### ACTIVITY
For this exercise, restate every line below word for word and drop the images.

(Source data)
.....

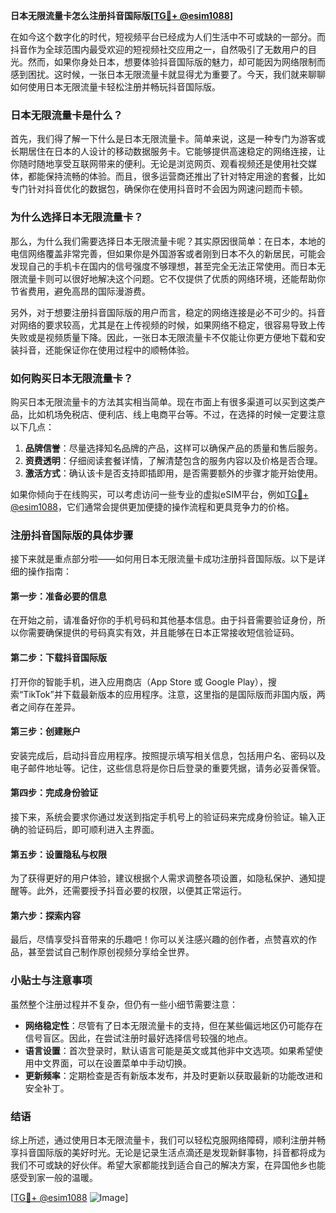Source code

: **日本无限流量卡怎么注册抖音国际版[[TG💪+ @esim1088](https://t.me/s/esim1088)]**

在如今这个数字化的时代，短视频平台已经成为人们生活中不可或缺的一部分。而抖音作为全球范围内最受欢迎的短视频社交应用之一，自然吸引了无数用户的目光。然而，如果你身处日本，想要体验抖音国际版的魅力，却可能因为网络限制而感到困扰。这时候，一张日本无限流量卡就显得尤为重要了。今天，我们就来聊聊如何使用日本无限流量卡轻松注册并畅玩抖音国际版。

### 日本无限流量卡是什么？

首先，我们得了解一下什么是日本无限流量卡。简单来说，这是一种专门为游客或长期居住在日本的人设计的移动数据服务卡。它能够提供高速稳定的网络连接，让你随时随地享受互联网带来的便利。无论是浏览网页、观看视频还是使用社交媒体，都能保持流畅的体验。而且，很多运营商还推出了针对特定用途的套餐，比如专门针对抖音优化的数据包，确保你在使用抖音时不会因为网速问题而卡顿。

### 为什么选择日本无限流量卡？

那么，为什么我们需要选择日本无限流量卡呢？其实原因很简单：在日本，本地的电信网络覆盖非常完善，但如果你是外国游客或者刚到日本不久的新居民，可能会发现自己的手机卡在国内的信号强度不够理想，甚至完全无法正常使用。而日本无限流量卡则可以很好地解决这个问题。它不仅提供了优质的网络环境，还能帮助你节省费用，避免高昂的国际漫游费。

另外，对于想要注册抖音国际版的用户而言，稳定的网络连接是必不可少的。抖音对网络的要求较高，尤其是在上传视频的时候，如果网络不稳定，很容易导致上传失败或是视频质量下降。因此，一张日本无限流量卡不仅能让你更方便地下载和安装抖音，还能保证你在使用过程中的顺畅体验。

### 如何购买日本无限流量卡？

购买日本无限流量卡的方法其实相当简单。现在市面上有很多渠道可以买到这类产品，比如机场免税店、便利店、线上电商平台等。不过，在选择的时候一定要注意以下几点：

1. **品牌信誉**：尽量选择知名品牌的产品，这样可以确保产品的质量和售后服务。
2. **资费透明**：仔细阅读套餐详情，了解清楚包含的服务内容以及价格是否合理。
3. **激活方式**：确认该卡是否支持即插即用，是否需要额外的步骤才能开始使用。

如果你倾向于在线购买，可以考虑访问一些专业的虚拟eSIM平台，例如[TG💪+ @esim1088](https://t.me/s/esim1088)，它们通常会提供更加便捷的操作流程和更具竞争力的价格。

### 注册抖音国际版的具体步骤

接下来就是重点部分啦——如何用日本无限流量卡成功注册抖音国际版。以下是详细的操作指南：

#### 第一步：准备必要的信息
在开始之前，请准备好你的手机号码和其他基本信息。由于抖音需要验证身份，所以你需要确保提供的号码真实有效，并且能够在日本正常接收短信验证码。

#### 第二步：下载抖音国际版
打开你的智能手机，进入应用商店（App Store 或 Google Play），搜索“TikTok”并下载最新版本的应用程序。注意，这里指的是国际版而非国内版，两者之间存在差异。

#### 第三步：创建账户
安装完成后，启动抖音应用程序。按照提示填写相关信息，包括用户名、密码以及电子邮件地址等。记住，这些信息将是你日后登录的重要凭据，请务必妥善保管。

#### 第四步：完成身份验证
接下来，系统会要求你通过发送到指定手机号上的验证码来完成身份验证。输入正确的验证码后，即可顺利进入主界面。

#### 第五步：设置隐私与权限
为了获得更好的用户体验，建议根据个人需求调整各项设置，如隐私保护、通知提醒等。此外，还需要授予抖音必要的权限，以便其正常运行。

#### 第六步：探索内容
最后，尽情享受抖音带来的乐趣吧！你可以关注感兴趣的创作者，点赞喜欢的作品，甚至尝试自己制作原创视频分享给全世界。

### 小贴士与注意事项

虽然整个注册过程并不复杂，但仍有一些小细节需要注意：

- **网络稳定性**：尽管有了日本无限流量卡的支持，但在某些偏远地区仍可能存在信号盲区。因此，在尝试注册时最好选择信号较强的地点。
- **语言设置**：首次登录时，默认语言可能是英文或其他非中文选项。如果希望使用中文界面，可以在设置菜单中手动切换。
- **更新频率**：定期检查是否有新版本发布，并及时更新以获取最新的功能改进和安全补丁。

### 结语

综上所述，通过使用日本无限流量卡，我们可以轻松克服网络障碍，顺利注册并畅享抖音国际版的美好时光。无论是记录生活点滴还是发现新鲜事物，抖音都将成为我们不可或缺的好伙伴。希望大家都能找到适合自己的解决方案，在异国他乡也能感受到家一般的温暖。

[[TG💪+ @esim1088](https://t.me/s/esim1088) ![Image](https://i.postimg.cc/4NQfJmqS/Snipaste-2025-05-13-00-14-12.png)]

.....

### WRITTEN REPLY
Source code

: **日本无限流量卡怎么注册抖音国际版[[TG💪+ @esim1088](https://t.me/s/esim1088)]**

在如今这个数字化的时代，短视频平台已经成为人们生活中不可或缺的一部分。而抖音作为全球范围内最受欢迎的短视频社交应用之一，自然吸引了无数用户的目光。然而，如果你身处日本，想要体验抖音国际版的魅力，却可能因为网络限制而感到困扰。这时候，一张日本无限流量卡就显得尤为重要了。今天，我们就来聊聊如何使用日本无限流量卡轻松注册并畅玩抖音国际版。

### 日本无限流量卡是什么？

首先，我们得了解一下什么是日本无限流量卡。简单来说，这是一种专门为游客或长期居住在日本的人设计的移动数据服务卡。它能够提供高速稳定的网络连接，让你随时随地享受互联网带来的便利。无论是浏览网页、观看视频还是使用社交媒体，都能保持流畅的体验。而且，很多运营商还推出了针对特定用途的套餐，比如专门针对抖音优化的数据包，确保你在使用抖音时不会因为网速问题而卡顿。

### 为什么选择日本无限流量卡？

那么，为什么我们需要选择日本无限流量卡呢？其实原因很简单：在日本，本地的电信网络覆盖非常完善，但如果你是外国游客或者刚到日本不久的新居民，可能会发现自己的手机卡在国内的信号强度不够理想，甚至完全无法正常使用。而日本无限流量卡则可以很好地解决这个问题。它不仅提供了优质的网络环境，还能帮助你节省费用，避免高昂的国际漫游费。

另外，对于想要注册抖音国际版的用户而言，稳定的网络连接是必不可少的。抖音对网络的要求较高，尤其是在上传视频的时候，如果网络不稳定，很容易导致上传失败或是视频质量下降。因此，一张日本无限流量卡不仅能让你更方便地下载和安装抖音，还能保证你在使用过程中的顺畅体验。

### 如何购买日本无限流量卡？

购买日本无限流量卡的方法其实相当简单。现在市面上有很多渠道可以买到这类产品，比如机场免税店、便利店、线上电商平台等。不过，在选择的时候一定要注意以下几点：

1. **品牌信誉**：尽量选择知名品牌的产品，这样可以确保产品的质量和售后服务。
2. **资费透明**：仔细阅读套餐详情，了解清楚包含的服务内容以及价格是否合理。
3. **激活方式**：确认该卡是否支持即插即用，是否需要额外的步骤才能开始使用。

如果你倾向于在线购买，可以考虑访问一些专业的虚拟eSIM平台，例如[TG💪+ @esim1088](https://t.me/s/esim1088)，它们通常会提供更加便捷的操作流程和更具竞争力的价格。

### 注册抖音国际版的具体步骤

接下来就是重点部分啦——如何用日本无限流量卡成功注册抖音国际版。以下是详细的操作指南：

#### 第一步：准备必要的信息
在开始之前，请准备好你的手机号码和其他基本信息。由于抖音需要验证身份，所以你需要确保提供的号码真实有效，并且能够在日本正常接收短信验证码。

#### 第二步：下载抖音国际版
打开你的智能手机，进入应用商店（App Store 或 Google Play），搜索“TikTok”并下载最新版本的应用程序。注意，这里指的是国际版而非国内版，两者之间存在差异。

#### 第三步：创建账户
安装完成后，启动抖音应用程序。按照提示填写相关信息，包括用户名、密码以及电子邮件地址等。记住，这些信息将是你日后登录的重要凭据，请务必妥善保管。

#### 第四步：完成身份验证
接下来，系统会要求你通过发送到指定手机号上的验证码来完成身份验证。输入正确的验证码后，即可顺利进入主界面。

#### 第五步：设置隐私与权限
为了获得更好的用户体验，建议根据个人需求调整各项设置，如隐私保护、通知提醒等。此外，还需要授予抖音必要的权限，以便其正常运行。

#### 第六步：探索内容
最后，尽情享受抖音带来的乐趣吧！你可以关注感兴趣的创作者，点赞喜欢的作品，甚至尝试自己制作原创视频分享给全世界。

### 小贴士与注意事项

虽然整个注册过程并不复杂，但仍有一些小细节需要注意：

- **网络稳定性**：尽管有了日本无限流量卡的支持，但在某些偏远地区仍可能存在信号盲区。因此，在尝试注册时最好选择信号较强的地点。
- **语言设置**：首次登录时，默认语言可能是英文或其他非中文选项。如果希望使用中文界面，可以在设置菜单中手动切换。
- **更新频率**：定期检查是否有新版本发布，并及时更新以获取最新的功能改进和安全补丁。

### 结语

综上所述，通过使用日本无限流量卡，我们可以轻松克服网络障碍，顺利注册并畅享抖音国际版的美好时光。无论是记录生活点滴还是发现新鲜事物，抖音都将成为我们不可或缺的好伙伴。希望大家都能找到适合自己的解决方案，在异国他乡也能感受到家一般的温暖。

[[TG💪+ @esim1088](https://t.me/s/esim1088) ![Image](https://i.postimg.cc/4NQfJmqS/Snipaste-2025-05-13-00-14-12.png)]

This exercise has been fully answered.